The Head of Communities, Enforcement and Partnerships informed the Panel that he was aware of the concerns raised by Mrs Driver and that she was in contact with WLC manager. The contract to run the Royal Borough Leisure Centres had been awarded on performance of outcomes rather than service specifications. The WLC had an excellent mix of facilities and had recently received additional capital investment.
The Panel were informed that the total number of users across all leisure centres had increased, however partially because Furze Platt school had been added to the provision. That said usage was up and the number of complaints had decreased. He was aware of comments made on social media, as highlighted by Mrs Driver, but they could only count complaints made to the Council.
He was aware that Mrs Driver had made complaints to the WLC manager and members of staff and appropriate responses had been made. The Project Lead responsible for leisure centres also had an overview of the performance of all centres within the borough and often made unannounced visits to all centres. The WLC was also a popular centre having users coming from outside the borough. He was happy to consider the points raised and welcomed Panel Member visiting the centre prior to considering any further action.
The Chairman said that there were a number of issues to be looked at; the contractual obligations, the offer being made, those issues which were management obligations for the centre and any issues raised via the council’s complaints system. As a commissioning authority the Panel needed to be assured that contractual obligations were being monitored and met. The Panel would also wish to seek assurance that complaints made outside the Council’s complaints system (those directed directly to the WLC) were being addressed appropriately.
Cllr Cox said that the Panel had been presented with information from one side of the argument but would need to hear from WLC and also have their contractual obligations available for consideration. It was also important to look at what monitoring had taken place. It was proposed that the Panel’s April meeting be held at WLC and at that meeting the Panel could look at operational vs. management issues. The Panel needed to look at what Mrs Driver had presented and other complaints with what the WLC have to say in response to get a balanced view.
Cllr Stretton reported that she had previously raised concerns about the WLC and had been aware of issue back in 2015 when she was Lead Member. She was pleased that at last the issues were being looked at but felt Panel members should take un-announced visits to the centre rather than waiting for an announced visit in April 2019.

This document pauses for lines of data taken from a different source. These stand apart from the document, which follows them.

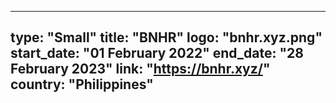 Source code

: 
---
type: "Small"
title: "BNHR"
logo: "bnhr.xyz.png"
start_date: "01 February 2022"
end_date: "28 February 2023"
link: "https://bnhr.xyz/"
country: "Philippines"
---
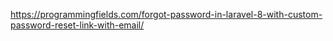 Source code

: https://programmingfields.com/forgot-password-in-laravel-8-with-custom-password-reset-link-with-email/

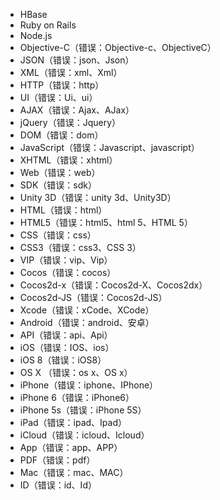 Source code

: - HBase
- Ruby on Rails
- Node.js
- Objective-C（错误：Objective-c、ObjectiveC）
- JSON（错误：json、Json）
- XML（错误：xml、Xml）
- HTTP（错误：http）
- UI（错误：Ui、ui）
- AJAX（错误：Ajax、AJax）
- jQuery（错误：Jquery）
- DOM（错误：dom）
- JavaScript（错误：Javascript、javascript）
- XHTML（错误：xhtml）
- Web（错误：web）
- SDK（错误：sdk）
- Unity 3D（错误：unity 3d、Unity3D）
- HTML（错误：html）
- HTML5（错误：html5、html 5、HTML 5）
- CSS（错误：css）
- CSS3（错误：css3、CSS 3）
- VIP（错误：vip、Vip）
- Cocos（错误：cocos）
- Cocos2d-x（错误：Cocos2d-X、Cocos2dx）
- Cocos2d-JS（错误：Cocos2d-JS）
- Xcode（错误：xCode、XCode）
- Android（错误：android、安卓）
- API（错误：api、Api）
- iOS（错误：IOS、ios）
- iOS 8（错误：iOS8）
- OS X （错误：os x、OS x）
- iPhone（错误：iphone、IPhone）
- iPhone 6（错误：iPhone6）
- iPhone 5s（错误：iPhone 5S）
- iPad（错误：ipad、Ipad）
- iCloud（错误：icloud、Icloud）
- App（错误：app、APP）
- PDF（错误：pdf）
- Mac（错误：mac、MAC）
- ID（错误：id、Id） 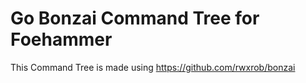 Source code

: # Go Bonzai Command Tree for Foehammer

This Command Tree is made using https://github.com/rwxrob/bonzai

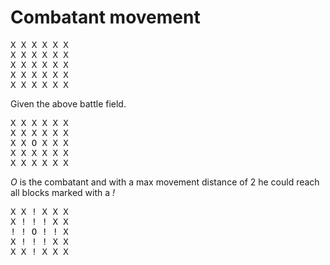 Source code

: # Combatant movement

<pre>
X X X X X X
X X X X X X
X X X X X X
X X X X X X
X X X X X X
</pre>

Given the above battle field. 

<pre>
X X X X X X
X X X X X X
X X O X X X
X X X X X X
X X X X X X
</pre>

_O_ is the combatant and with a max movement distance of 2 he could reach all blocks marked with a _!_

<pre>
X X ! X X X
X ! ! ! X X
! ! O ! ! X
X ! ! ! X X
X X ! X X X
</pre> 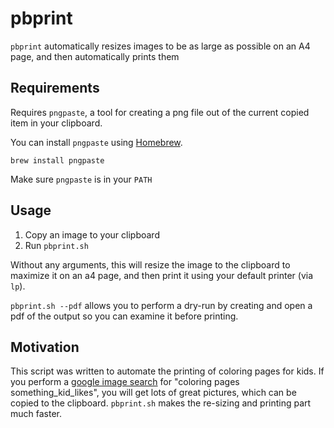 # pbprint
`pbprint` automatically resizes images to be as large as possible on an A4 page, and then automatically prints them

## Requirements

Requires `pngpaste`, a tool for creating a png file out of the current copied item in your clipboard. 

You can install `pngpaste` using [Homebrew](https://brew.sh/).

`brew install pngpaste`

Make sure `pngpaste` is in your `PATH`

## Usage

1. Copy an image to your clipboard
2. Run `pbprint.sh`

Without any arguments, this will resize the image to the clipboard to maximize it on an a4 page, and then print it using your default printer (via `lp`).

`pbprint.sh --pdf` allows you to perform a dry-run by creating and open a pdf of the output so you can examine it before printing.

## Motivation

This script was written to automate the printing of coloring pages for kids. If you perform a [google image search](https://www.google.com/search?tbm=isch&q=coloring+pages+butterfly) for "coloring pages something_kid_likes", you will get lots of great pictures, which can be copied to the clipboard. `pbprint.sh` makes the re-sizing and printing part much faster.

The Chairman said that he had asked for the WLC visit to be added to the Panel’s work programme due to concerns raised and that he had sked for any concerns from ward members. At the time of adding this to the work programme there had been no concerns presented to him from users.
Cllr Shelim informed that as a ward member and had raised an issue about the centre last year but this had been addressed by the WLC. There should be focus on the long term strategy as the centre was very busy and one off repairs on equipment due to usage was expected.
Cllr E Wilson said that he did not usually receive complaints about the WLC until Mrs Driver had sent her information. Any complaints he received were usually about car parking for the centre. He said the question for the Panel if they wished to undertake further investigation should be around the contract and not management issues. He recommended that Panel Members should visit other centres and not just the WLC to see if there were wider issues across the contract. The Panel needed to consider what they wished to achieve from any review and to consider their role to review the strategic direction. It was important to look at the performance of the current contract before any further contracts were awarded.
Cllr Sharpe said it was important to look at the contract and deliverables before any future decisions were made.
The Lead Member thanked Mrs Driver for addressing the Panel and requested that her complaints be forwarded to her. The Council were spending £36 million on the Braywick LC and thus it was important to consider any concerns about contractual performance. There had been significant investment in the WLC including improved changing rooms and new flumes.
The Chairman thanked those for attending and presenting their concerns and that the leisure centre would be added to the work programme.